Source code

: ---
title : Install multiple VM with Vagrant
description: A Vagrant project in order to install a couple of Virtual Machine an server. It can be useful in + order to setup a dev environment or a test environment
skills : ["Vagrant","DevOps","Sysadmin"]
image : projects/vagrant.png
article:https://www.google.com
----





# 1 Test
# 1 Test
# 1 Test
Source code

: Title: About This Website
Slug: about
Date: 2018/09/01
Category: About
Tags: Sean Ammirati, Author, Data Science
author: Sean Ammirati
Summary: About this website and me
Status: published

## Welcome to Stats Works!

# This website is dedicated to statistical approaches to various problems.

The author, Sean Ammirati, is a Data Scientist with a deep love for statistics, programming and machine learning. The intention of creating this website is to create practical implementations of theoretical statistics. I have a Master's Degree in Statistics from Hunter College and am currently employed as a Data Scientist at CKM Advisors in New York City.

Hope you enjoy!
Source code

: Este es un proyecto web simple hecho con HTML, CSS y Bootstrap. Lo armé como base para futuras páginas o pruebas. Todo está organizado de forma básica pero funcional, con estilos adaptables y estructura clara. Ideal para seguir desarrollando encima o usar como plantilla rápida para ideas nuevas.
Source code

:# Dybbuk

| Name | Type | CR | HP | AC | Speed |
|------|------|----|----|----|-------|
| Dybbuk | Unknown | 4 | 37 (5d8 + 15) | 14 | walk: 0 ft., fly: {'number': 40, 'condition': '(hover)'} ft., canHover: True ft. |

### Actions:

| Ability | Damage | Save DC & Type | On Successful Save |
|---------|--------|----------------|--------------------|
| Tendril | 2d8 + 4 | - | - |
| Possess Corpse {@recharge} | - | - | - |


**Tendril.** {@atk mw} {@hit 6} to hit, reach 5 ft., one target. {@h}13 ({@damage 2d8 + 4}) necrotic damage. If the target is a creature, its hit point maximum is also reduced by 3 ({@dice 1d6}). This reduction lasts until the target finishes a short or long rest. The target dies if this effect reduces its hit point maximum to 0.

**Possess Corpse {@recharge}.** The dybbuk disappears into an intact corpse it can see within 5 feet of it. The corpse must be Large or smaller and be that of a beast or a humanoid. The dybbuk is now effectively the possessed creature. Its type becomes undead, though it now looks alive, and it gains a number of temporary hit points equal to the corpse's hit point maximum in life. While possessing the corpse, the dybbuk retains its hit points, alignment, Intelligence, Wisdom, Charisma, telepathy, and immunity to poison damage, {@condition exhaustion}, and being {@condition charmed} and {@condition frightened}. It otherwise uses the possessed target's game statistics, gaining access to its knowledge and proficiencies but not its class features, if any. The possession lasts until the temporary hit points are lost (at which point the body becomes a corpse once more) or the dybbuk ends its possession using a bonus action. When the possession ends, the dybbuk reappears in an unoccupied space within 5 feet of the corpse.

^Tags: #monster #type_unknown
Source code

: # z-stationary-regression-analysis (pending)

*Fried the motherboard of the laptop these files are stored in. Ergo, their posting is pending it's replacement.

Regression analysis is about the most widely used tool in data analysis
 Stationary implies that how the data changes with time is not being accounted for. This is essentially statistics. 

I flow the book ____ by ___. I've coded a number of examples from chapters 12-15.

Directions: Now that the records have been shown, restate each one word for word.

Output for this task:
Source code

: ---
title : Install multiple VM with Vagrant
description: A Vagrant project in order to install a couple of Virtual Machine an server. It can be useful in + order to setup a dev environment or a test environment
skills : ["Vagrant","DevOps","Sysadmin"]
image : projects/vagrant.png
article:https://www.google.com
----





# 1 Test
# 1 Test
# 1 Test
Source code

: Title: About This Website
Slug: about
Date: 2018/09/01
Category: About
Tags: Sean Ammirati, Author, Data Science
author: Sean Ammirati
Summary: About this website and me
Status: published

## Welcome to Stats Works!

# This website is dedicated to statistical approaches to various problems.

The author, Sean Ammirati, is a Data Scientist with a deep love for statistics, programming and machine learning. The intention of creating this website is to create practical implementations of theoretical statistics. I have a Master's Degree in Statistics from Hunter College and am currently employed as a Data Scientist at CKM Advisors in New York City.

Hope you enjoy!
Source code

: Este es un proyecto web simple hecho con HTML, CSS y Bootstrap. Lo armé como base para futuras páginas o pruebas. Todo está organizado de forma básica pero funcional, con estilos adaptables y estructura clara. Ideal para seguir desarrollando encima o usar como plantilla rápida para ideas nuevas.
Source code

:# Dybbuk

| Name | Type | CR | HP | AC | Speed |
|------|------|----|----|----|-------|
| Dybbuk | Unknown | 4 | 37 (5d8 + 15) | 14 | walk: 0 ft., fly: {'number': 40, 'condition': '(hover)'} ft., canHover: True ft. |

### Actions:

| Ability | Damage | Save DC & Type | On Successful Save |
|---------|--------|----------------|--------------------|
| Tendril | 2d8 + 4 | - | - |
| Possess Corpse {@recharge} | - | - | - |


**Tendril.** {@atk mw} {@hit 6} to hit, reach 5 ft., one target. {@h}13 ({@damage 2d8 + 4}) necrotic damage. If the target is a creature, its hit point maximum is also reduced by 3 ({@dice 1d6}). This reduction lasts until the target finishes a short or long rest. The target dies if this effect reduces its hit point maximum to 0.

**Possess Corpse {@recharge}.** The dybbuk disappears into an intact corpse it can see within 5 feet of it. The corpse must be Large or smaller and be that of a beast or a humanoid. The dybbuk is now effectively the possessed creature. Its type becomes undead, though it now looks alive, and it gains a number of temporary hit points equal to the corpse's hit point maximum in life. While possessing the corpse, the dybbuk retains its hit points, alignment, Intelligence, Wisdom, Charisma, telepathy, and immunity to poison damage, {@condition exhaustion}, and being {@condition charmed} and {@condition frightened}. It otherwise uses the possessed target's game statistics, gaining access to its knowledge and proficiencies but not its class features, if any. The possession lasts until the temporary hit points are lost (at which point the body becomes a corpse once more) or the dybbuk ends its possession using a bonus action. When the possession ends, the dybbuk reappears in an unoccupied space within 5 feet of the corpse.

^Tags: #monster #type_unknown
Source code

: # z-stationary-regression-analysis (pending)

*Fried the motherboard of the laptop these files are stored in. Ergo, their posting is pending it's replacement.

Regression analysis is about the most widely used tool in data analysis
 Stationary implies that how the data changes with time is not being accounted for. This is essentially statistics. 

I flow the book ____ by ___. I've coded a number of examples from chapters 12-15.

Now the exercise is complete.